• _INPUT FOR THIS TASK_:
>>>>>
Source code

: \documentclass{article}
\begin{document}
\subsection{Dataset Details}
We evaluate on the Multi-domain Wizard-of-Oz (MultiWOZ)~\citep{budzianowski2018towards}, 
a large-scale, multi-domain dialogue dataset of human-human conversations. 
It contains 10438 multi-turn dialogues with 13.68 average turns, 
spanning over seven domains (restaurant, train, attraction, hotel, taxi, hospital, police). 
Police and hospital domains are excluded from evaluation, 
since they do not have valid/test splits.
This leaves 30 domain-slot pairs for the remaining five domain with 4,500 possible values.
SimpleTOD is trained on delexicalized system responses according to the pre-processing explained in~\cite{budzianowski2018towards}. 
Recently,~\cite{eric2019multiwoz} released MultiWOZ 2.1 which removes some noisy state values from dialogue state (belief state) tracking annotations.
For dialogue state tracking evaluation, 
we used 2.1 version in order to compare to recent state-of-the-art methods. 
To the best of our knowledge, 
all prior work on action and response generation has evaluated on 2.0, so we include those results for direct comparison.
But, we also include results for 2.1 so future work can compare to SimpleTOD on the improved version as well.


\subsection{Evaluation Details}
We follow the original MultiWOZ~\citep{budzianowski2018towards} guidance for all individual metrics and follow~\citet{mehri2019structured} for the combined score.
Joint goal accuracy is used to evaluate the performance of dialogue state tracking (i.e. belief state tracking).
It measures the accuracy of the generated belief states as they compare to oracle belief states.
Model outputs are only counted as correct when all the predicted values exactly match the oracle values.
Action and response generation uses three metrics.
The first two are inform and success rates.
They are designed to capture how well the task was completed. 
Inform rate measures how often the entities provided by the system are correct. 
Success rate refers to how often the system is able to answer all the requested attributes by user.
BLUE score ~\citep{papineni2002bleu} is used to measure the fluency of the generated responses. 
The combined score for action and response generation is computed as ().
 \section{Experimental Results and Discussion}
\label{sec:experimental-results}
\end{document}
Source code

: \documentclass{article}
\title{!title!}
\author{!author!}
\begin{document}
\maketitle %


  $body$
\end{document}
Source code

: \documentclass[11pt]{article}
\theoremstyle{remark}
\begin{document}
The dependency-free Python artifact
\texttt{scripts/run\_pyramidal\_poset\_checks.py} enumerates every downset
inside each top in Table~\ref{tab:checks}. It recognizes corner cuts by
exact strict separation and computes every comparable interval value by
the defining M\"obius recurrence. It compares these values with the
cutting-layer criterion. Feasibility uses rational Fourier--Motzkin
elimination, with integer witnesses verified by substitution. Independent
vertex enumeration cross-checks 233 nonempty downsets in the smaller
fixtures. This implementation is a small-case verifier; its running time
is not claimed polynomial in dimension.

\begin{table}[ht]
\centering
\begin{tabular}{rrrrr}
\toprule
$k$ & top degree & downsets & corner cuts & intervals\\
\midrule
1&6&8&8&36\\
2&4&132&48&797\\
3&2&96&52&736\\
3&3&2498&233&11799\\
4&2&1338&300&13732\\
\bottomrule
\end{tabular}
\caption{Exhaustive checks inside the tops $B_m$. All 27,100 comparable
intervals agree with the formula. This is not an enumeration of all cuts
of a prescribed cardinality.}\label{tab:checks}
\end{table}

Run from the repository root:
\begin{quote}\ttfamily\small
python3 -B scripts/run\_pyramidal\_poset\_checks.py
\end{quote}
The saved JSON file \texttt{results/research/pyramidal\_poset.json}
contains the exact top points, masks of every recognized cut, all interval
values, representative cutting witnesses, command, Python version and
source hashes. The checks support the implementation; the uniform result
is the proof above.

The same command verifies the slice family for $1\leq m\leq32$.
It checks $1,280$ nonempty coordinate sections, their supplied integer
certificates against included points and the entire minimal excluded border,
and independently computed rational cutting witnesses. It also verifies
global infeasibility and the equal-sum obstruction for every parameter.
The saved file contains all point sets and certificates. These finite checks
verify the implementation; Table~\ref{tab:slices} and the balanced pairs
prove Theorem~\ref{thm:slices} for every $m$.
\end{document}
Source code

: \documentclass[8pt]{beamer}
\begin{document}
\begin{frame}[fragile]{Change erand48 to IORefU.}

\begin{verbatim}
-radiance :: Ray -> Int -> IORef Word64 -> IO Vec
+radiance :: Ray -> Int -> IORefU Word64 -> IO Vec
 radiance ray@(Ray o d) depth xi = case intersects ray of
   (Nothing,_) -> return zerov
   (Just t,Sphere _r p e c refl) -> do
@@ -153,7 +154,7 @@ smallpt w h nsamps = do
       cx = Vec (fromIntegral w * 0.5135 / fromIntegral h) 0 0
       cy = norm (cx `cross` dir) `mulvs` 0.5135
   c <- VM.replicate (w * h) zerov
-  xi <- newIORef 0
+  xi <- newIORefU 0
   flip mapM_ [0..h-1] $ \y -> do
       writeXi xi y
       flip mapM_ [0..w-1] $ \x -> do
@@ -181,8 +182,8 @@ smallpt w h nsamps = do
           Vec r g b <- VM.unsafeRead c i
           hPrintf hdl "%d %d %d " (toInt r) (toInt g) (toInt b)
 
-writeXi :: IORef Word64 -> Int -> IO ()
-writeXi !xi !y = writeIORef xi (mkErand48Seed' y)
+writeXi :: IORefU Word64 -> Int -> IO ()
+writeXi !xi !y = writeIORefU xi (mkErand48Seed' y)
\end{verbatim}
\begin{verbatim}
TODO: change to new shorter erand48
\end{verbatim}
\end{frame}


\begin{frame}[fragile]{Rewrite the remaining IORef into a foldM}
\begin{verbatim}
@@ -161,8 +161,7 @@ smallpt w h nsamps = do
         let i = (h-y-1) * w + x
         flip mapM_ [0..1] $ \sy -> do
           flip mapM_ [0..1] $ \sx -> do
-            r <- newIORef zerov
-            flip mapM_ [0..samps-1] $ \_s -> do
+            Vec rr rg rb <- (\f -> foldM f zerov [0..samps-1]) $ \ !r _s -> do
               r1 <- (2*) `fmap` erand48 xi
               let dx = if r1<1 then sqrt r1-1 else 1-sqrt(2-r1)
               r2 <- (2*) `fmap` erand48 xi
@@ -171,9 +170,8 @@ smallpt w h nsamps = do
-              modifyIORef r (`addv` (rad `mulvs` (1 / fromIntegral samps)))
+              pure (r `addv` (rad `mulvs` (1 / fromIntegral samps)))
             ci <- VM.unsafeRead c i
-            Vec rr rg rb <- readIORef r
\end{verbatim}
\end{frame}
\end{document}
<<<<<
• _TASK OBJECTIVE_:
Take each line of the listing above and set it down again exactly.

• _OUTPUT BELOW_:
Source code

: \documentclass{article}
\begin{document}
\subsection{Dataset Details}
We evaluate on the Multi-domain Wizard-of-Oz (MultiWOZ)~\citep{budzianowski2018towards}, 
a large-scale, multi-domain dialogue dataset of human-human conversations. 
It contains 10438 multi-turn dialogues with 13.68 average turns, 
spanning over seven domains (restaurant, train, attraction, hotel, taxi, hospital, police). 
Police and hospital domains are excluded from evaluation, 
since they do not have valid/test splits.
This leaves 30 domain-slot pairs for the remaining five domain with 4,500 possible values.
SimpleTOD is trained on delexicalized system responses according to the pre-processing explained in~\cite{budzianowski2018towards}. 
Recently,~\cite{eric2019multiwoz} released MultiWOZ 2.1 which removes some noisy state values from dialogue state (belief state) tracking annotations.
For dialogue state tracking evaluation, 
we used 2.1 version in order to compare to recent state-of-the-art methods. 
To the best of our knowledge, 
all prior work on action and response generation has evaluated on 2.0, so we include those results for direct comparison.
But, we also include results for 2.1 so future work can compare to SimpleTOD on the improved version as well.


\subsection{Evaluation Details}
We follow the original MultiWOZ~\citep{budzianowski2018towards} guidance for all individual metrics and follow~\citet{mehri2019structured} for the combined score.
Joint goal accuracy is used to evaluate the performance of dialogue state tracking (i.e. belief state tracking).
It measures the accuracy of the generated belief states as they compare to oracle belief states.
Model outputs are only counted as correct when all the predicted values exactly match the oracle values.
Action and response generation uses three metrics.
The first two are inform and success rates.
They are designed to capture how well the task was completed. 
Inform rate measures how often the entities provided by the system are correct. 
Success rate refers to how often the system is able to answer all the requested attributes by user.
BLUE score ~\citep{papineni2002bleu} is used to measure the fluency of the generated responses. 
The combined score for action and response generation is computed as ().
 \section{Experimental Results and Discussion}
\label{sec:experimental-results}
\end{document}
Source code

: \documentclass{article}
\title{!title!}
\author{!author!}
\begin{document}
\maketitle %


  $body$
\end{document}
Source code

: \documentclass[11pt]{article}
\theoremstyle{remark}
\begin{document}
The dependency-free Python artifact
\texttt{scripts/run\_pyramidal\_poset\_checks.py} enumerates every downset
inside each top in Table~\ref{tab:checks}. It recognizes corner cuts by
exact strict separation and computes every comparable interval value by
the defining M\"obius recurrence. It compares these values with the
cutting-layer criterion. Feasibility uses rational Fourier--Motzkin
elimination, with integer witnesses verified by substitution. Independent
vertex enumeration cross-checks 233 nonempty downsets in the smaller
fixtures. This implementation is a small-case verifier; its running time
is not claimed polynomial in dimension.

\begin{table}[ht]
\centering
\begin{tabular}{rrrrr}
\toprule
$k$ & top degree & downsets & corner cuts & intervals\\
\midrule
1&6&8&8&36\\
2&4&132&48&797\\
3&2&96&52&736\\
3&3&2498&233&11799\\
4&2&1338&300&13732\\
\bottomrule
\end{tabular}
\caption{Exhaustive checks inside the tops $B_m$. All 27,100 comparable
intervals agree with the formula. This is not an enumeration of all cuts
of a prescribed cardinality.}\label{tab:checks}
\end{table}

Run from the repository root:
\begin{quote}\ttfamily\small
python3 -B scripts/run\_pyramidal\_poset\_checks.py
\end{quote}
The saved JSON file \texttt{results/research/pyramidal\_poset.json}
contains the exact top points, masks of every recognized cut, all interval
values, representative cutting witnesses, command, Python version and
source hashes. The checks support the implementation; the uniform result
is the proof above.

The same command verifies the slice family for $1\leq m\leq32$.
It checks $1,280$ nonempty coordinate sections, their supplied integer
certificates against included points and the entire minimal excluded border,
and independently computed rational cutting witnesses. It also verifies
global infeasibility and the equal-sum obstruction for every parameter.
The saved file contains all point sets and certificates. These finite checks
verify the implementation; Table~\ref{tab:slices} and the balanced pairs
prove Theorem~\ref{thm:slices} for every $m$.
\end{document}
Source code

: \documentclass[8pt]{beamer}
\begin{document}
\begin{frame}[fragile]{Change erand48 to IORefU.}

\begin{verbatim}
-radiance :: Ray -> Int -> IORef Word64 -> IO Vec
+radiance :: Ray -> Int -> IORefU Word64 -> IO Vec
 radiance ray@(Ray o d) depth xi = case intersects ray of
   (Nothing,_) -> return zerov
   (Just t,Sphere _r p e c refl) -> do
@@ -153,7 +154,7 @@ smallpt w h nsamps = do
       cx = Vec (fromIntegral w * 0.5135 / fromIntegral h) 0 0
       cy = norm (cx `cross` dir) `mulvs` 0.5135
   c <- VM.replicate (w * h) zerov
-  xi <- newIORef 0
+  xi <- newIORefU 0
   flip mapM_ [0..h-1] $ \y -> do
       writeXi xi y
       flip mapM_ [0..w-1] $ \x -> do
@@ -181,8 +182,8 @@ smallpt w h nsamps = do
           Vec r g b <- VM.unsafeRead c i
           hPrintf hdl "%d %d %d " (toInt r) (toInt g) (toInt b)
 
-writeXi :: IORef Word64 -> Int -> IO ()
-writeXi !xi !y = writeIORef xi (mkErand48Seed' y)
+writeXi :: IORefU Word64 -> Int -> IO ()
+writeXi !xi !y = writeIORefU xi (mkErand48Seed' y)
\end{verbatim}
\begin{verbatim}
TODO: change to new shorter erand48
\end{verbatim}
\end{frame}


\begin{frame}[fragile]{Rewrite the remaining IORef into a foldM}
\begin{verbatim}
@@ -161,8 +161,7 @@ smallpt w h nsamps = do
         let i = (h-y-1) * w + x
         flip mapM_ [0..1] $ \sy -> do
           flip mapM_ [0..1] $ \sx -> do
-            r <- newIORef zerov
-            flip mapM_ [0..samps-1] $ \_s -> do
+            Vec rr rg rb <- (\f -> foldM f zerov [0..samps-1]) $ \ !r _s -> do
               r1 <- (2*) `fmap` erand48 xi
               let dx = if r1<1 then sqrt r1-1 else 1-sqrt(2-r1)
               r2 <- (2*) `fmap` erand48 xi
@@ -171,9 +170,8 @@ smallpt w h nsamps = do
-              modifyIORef r (`addv` (rad `mulvs` (1 / fromIntegral samps)))
+              pure (r `addv` (rad `mulvs` (1 / fromIntegral samps)))
             ci <- VM.unsafeRead c i
-            Vec rr rg rb <- readIORef r
\end{verbatim}
\end{frame}
\end{document}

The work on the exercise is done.